Claro que é preciso entender que as crianças são seres pensantes, que produzem e reproduzem suas culturas e que também não há um só modo de ser criança. Portanto, é preciso pontuar que as crianças podem demonstrar resistência ou não, podem gostar ou mostrar indiferença, depende muito de suas construções individuais e coletivas. A ideia central é aumentar o repertório cultural delas, e fornecer meios para que entendam que nossas possibilidades de gostos, brincadeiras e vivencias não precisam estar diretamente relacionadas com as expectativas de gênero impostas socialmente.

É preciso dizer para as meninas que tudo bem elas quererem ser cientistas, engenheiras, astronautas, professoras, cozinheiras, motoristas, ou nenhuma dessas coisas, E para os meninos, que eles podem brincar com bolsas e bonecas, carrinhos, panelinhas, dinossauros. Precisamos garantir para as crianças oportunidades de vivenciarem suas infâncias com qualidade, sem privá-las, estigmatiza-las ou julgá-las pelo modo como, e com o que, brincam. E para isto, também é preciso repensar o modelo adultocêntrico de educação que dispomos nos espaços escolares.

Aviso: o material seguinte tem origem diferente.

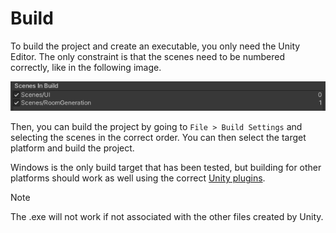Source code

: # Build

To build the project and create an executable, you only need the Unity Editor. The only constraint is that the scenes need to be numbered correctly, like in the following image.

<p align="center">
  <img src="../Img/BuildScenes.png" alt="Scenes">
</p>

Then, you can build the project by going to `File > Build Settings` and selecting the scenes in the correct order. You can then select the target platform and build the project.

Windows is the only build target that has been tested, but building for other platforms should work as well using the correct [Unity plugins](https://docs.unity3d.com/560/Documentation/Manual/PluginsForDesktop.html).

> [!NOTE]
> The .exe will not work if not associated with the other files created by Unity. 
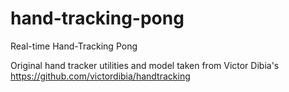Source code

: # hand-tracking-pong
Real-time Hand-Tracking Pong

Original hand tracker utilities and model taken from Victor Dibia's https://github.com/victordibia/handtracking
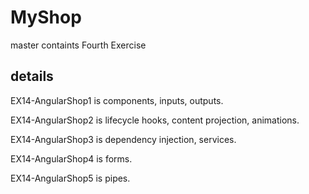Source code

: # MyShop

master containts Fourth Exercise

## details

EX14-AngularShop1 is components, inputs, outputs.

EX14-AngularShop2 is lifecycle hooks, content projection, animations.

EX14-AngularShop3 is dependency injection, services.

EX14-AngularShop4 is forms.

EX14-AngularShop5 is pipes.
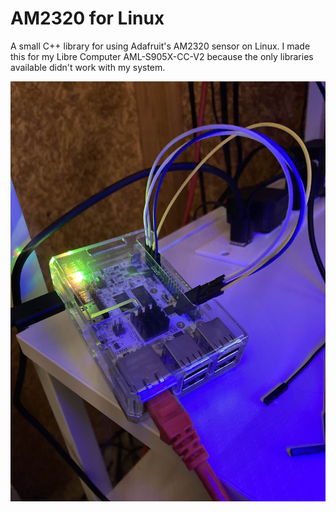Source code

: # AM2320 for Linux
A small C++ library for using Adafruit's AM2320 sensor on Linux.
I made this for my Libre Computer AML-S905X-CC-V2 because the only libraries available didn't work with my system.

![alt text](https://github.com/sandyx86/AM2320/blob/main/am2320.jpg?raw=true)
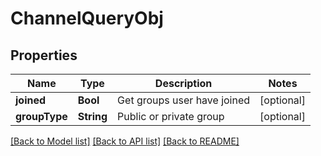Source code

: # ChannelQueryObj

## Properties
Name | Type | Description | Notes
------------ | ------------- | ------------- | -------------
**joined** | **Bool** | Get groups user have joined | [optional] 
**groupType** | **String** | Public or private group | [optional] 

[[Back to Model list]](../README.md#documentation-for-models) [[Back to API list]](../README.md#documentation-for-api-endpoints) [[Back to README]](../README.md)


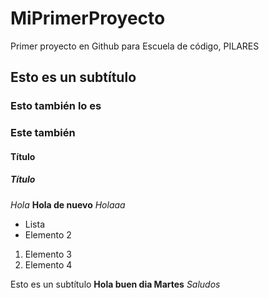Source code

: # MiPrimerProyecto
Primer proyecto en Github para Escuela de código, PILARES

## Esto es un subtítulo
### Esto también lo es
### Este también
#### Título
##### Título

*Hola*
**Hola de nuevo**
_Holaaa_


- Lista
- Elemento 2

1. Elemento 3
2. Elemento 4


Esto es un subtítulo
**Hola buen dia Martes**
*Saludos*
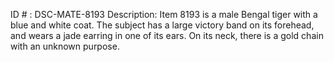 ID # : DSC-MATE-8193
Description: Item 8193 is a male Bengal tiger with a blue and white coat. The subject has a large victory band on its forehead, and wears a jade earring in one of its ears. On its neck, there is a gold chain with an unknown purpose.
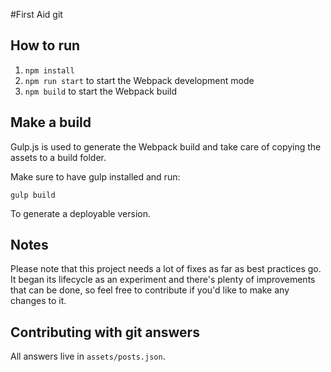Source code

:#First Aid git

## How to run

1. `npm install`
2. `npm run start` to start the Webpack development mode
3. `npm build` to start the Webpack build

## Make a build

Gulp.js is used to generate the Webpack build and take care of copying the assets to a build
folder.

Make sure to have gulp installed and run:

`gulp build`

To generate a deployable version.

## Notes

Please note that this project needs a lot of fixes as far as best practices go.
It began its lifecycle as an experiment and there's plenty of improvements that can be done,
so feel free to contribute if you'd like to make any changes to it.

## Contributing with git answers

All answers live in `assets/posts.json`. 
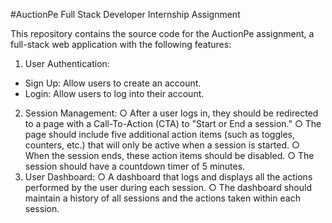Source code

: #AuctionPe Full Stack Developer Internship Assignment


This repository contains the source code for the AuctionPe assignment, a full-stack web application with the following features:
1. User Authentication:
- Sign Up: Allow users to create an account.
- Login: Allow users to log into their account.
2. Session Management:
○ After a user logs in, they should be redirected to a page with a Call-To-Action (CTA)
to "Start or End a session."
○ The page should include five additional action items (such as toggles, counters,
etc.) that will only be active when a session is started.
○ When the session ends, these action items should be disabled.
○ The session should have a countdown timer of 5 minutes.
3. User Dashboard:
○ A dashboard that logs and displays all the actions performed by the user during
each session.
○ The dashboard should maintain a history of all sessions and the actions taken
within each session.
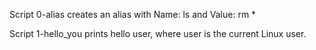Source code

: Script 0-alias creates an alias with Name: ls and Value: rm *

Script 1-hello_you  prints hello user, where user is the current Linux user.


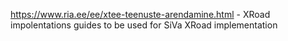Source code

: <https://www.ria.ee/ee/xtee-teenuste-arendamine.html> - XRoad impolentations guides to be used for SiVa XRoad implementation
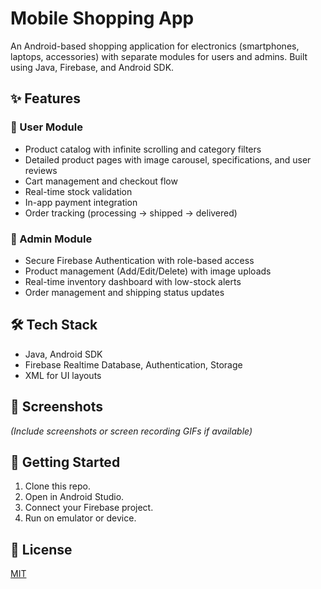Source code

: # Mobile Shopping App

An Android-based shopping application for electronics (smartphones, laptops, accessories) with separate modules for users and admins. Built using Java, Firebase, and Android SDK.

## ✨ Features

### 👤 User Module
- Product catalog with infinite scrolling and category filters
- Detailed product pages with image carousel, specifications, and user reviews
- Cart management and checkout flow
- Real-time stock validation
- In-app payment integration
- Order tracking (processing → shipped → delivered)

### 🔐 Admin Module
- Secure Firebase Authentication with role-based access
- Product management (Add/Edit/Delete) with image uploads
- Real-time inventory dashboard with low-stock alerts
- Order management and shipping status updates

## 🛠 Tech Stack
- Java, Android SDK
- Firebase Realtime Database, Authentication, Storage
- XML for UI layouts

## 📸 Screenshots
*(Include screenshots or screen recording GIFs if available)*

## 🚀 Getting Started
1. Clone this repo.
2. Open in Android Studio.
3. Connect your Firebase project.
4. Run on emulator or device.

## 📄 License
[MIT](LICENSE)

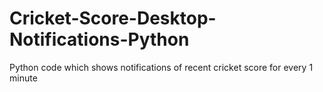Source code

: # Cricket-Score-Desktop-Notifications-Python
Python code which shows notifications of recent cricket score for every 1 minute
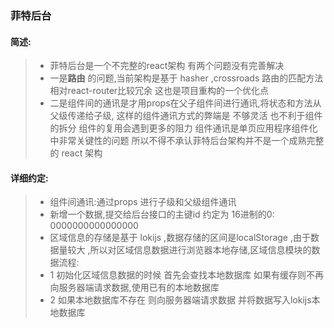 ### 菲特后台
#### 简述:
> * 菲特后台是一个不完整的react架构 有两个问题没有完善解决
> * 一是**路由**  的问题,当前架构是基于 hasher ,crossroads
> 路由的匹配方法相对react-router比较冗余  这也是项目重构的一个优化点
> * 二是组件间的通讯是才用props在父子组件间进行通讯,将状态和方法从父级传递给子级,
> 这样的组件通讯方式的弊端是  不够灵活 也不利于组件的拆分  组件的复用会遇到更多的阻力
> 组件通讯是单页应用程序组件化中非常关键性的问题 
> 所以不得不承认菲特后台架构并不是一个成熟完整的 react 架构 

#### 详细约定:
> * 组件间通讯:通过props 进行子级和父级组件通讯
> * 新增一个数据,提交给后台接口的主键id 约定为 16进制的0: 0000000000000000
> * 区域信息的存储是基于 lokijs ,数据存储的区间是localStorage ,由于数据量较大 ,所以对区域信息数据进行浏览器本地存储,区域信息模块的数据流程: 
> * 1 初始化区域信息数据的时候  首先会查找本地数据库 如果有缓存则不再向服务器端请求数据,使用已有的本地数据库
> * 2 如果本地数据库不存在  则向服务器端请求数据 并将数据写入lokijs本地数据库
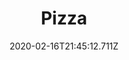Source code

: ---
templateKey: blog-post
title: Pizza
type: cooking
energy: 150
health: 67
description: It's popular for all the right reasons., 
featuredpost: false
date: 2020-02-16T21:45:12.711Z
featuredimage: /img/Pizza.png
sellPrice: 300
tags:
  - Wheat Flour
  - Tomato
  - Cheese
  - edible
---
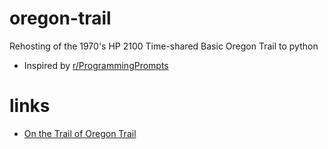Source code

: # oregon-trail
Rehosting of the 1970's HP 2100 Time-shared Basic Oregon Trail to python

 - Inspired by [r/ProgrammingPrompts](https://www.reddit.com/r/ProgrammingPrompts/comments/4rqcs7/give_new_life_to_an_old_game/)
 
# links
 - [On the Trail of Oregon Trail](http://www.filfre.net/2011/04/on-the-trail-of-the-oregon-trail-part-4/)

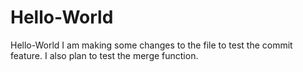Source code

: # Hello-World
Hello-World
I am making some changes to the file to test the commit feature. I also plan to test the merge function.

Além dos momentos de brincadeira, entendo que as leituras, rodas de conversa, recontos e dramatizações são bons aliados para trocarmos impressões e reconstruir certas “verdades”. Histórias com meninas além de “princesas Disney”, e histórias com meninos que choram, que sentem medo, que dançam, que fazem afazeres domésticos. Também é importante manter um bom diálogo com as famílias e grupo de educadoras, pois certas temáticas são seguidas por resistência. É preciso diálogo, formação de qualidade e trocas significativas.

Não posso definir que estas atividades teriam uma duração específica, pois é um tema que deve permear as nossas ações durante todo o ano letivo, assim como trabalhar as questões étnico-raciais. A avaliação deve ser contínua, com base nos retornos das crianças e no que elas estão nos mostrando. É necessário perceber se houve avanços ou não, se as brincadeiras e divisões permanecem as mesmas, etc. É preciso um olhar atento e aberto.

Por fim, aponto que estas propostas não pretendem esgotar o tema, mas são formas de trabalharmos por uma educação que não reproduza desigualdades, estereótipos e exclusões de quaisquer tipos.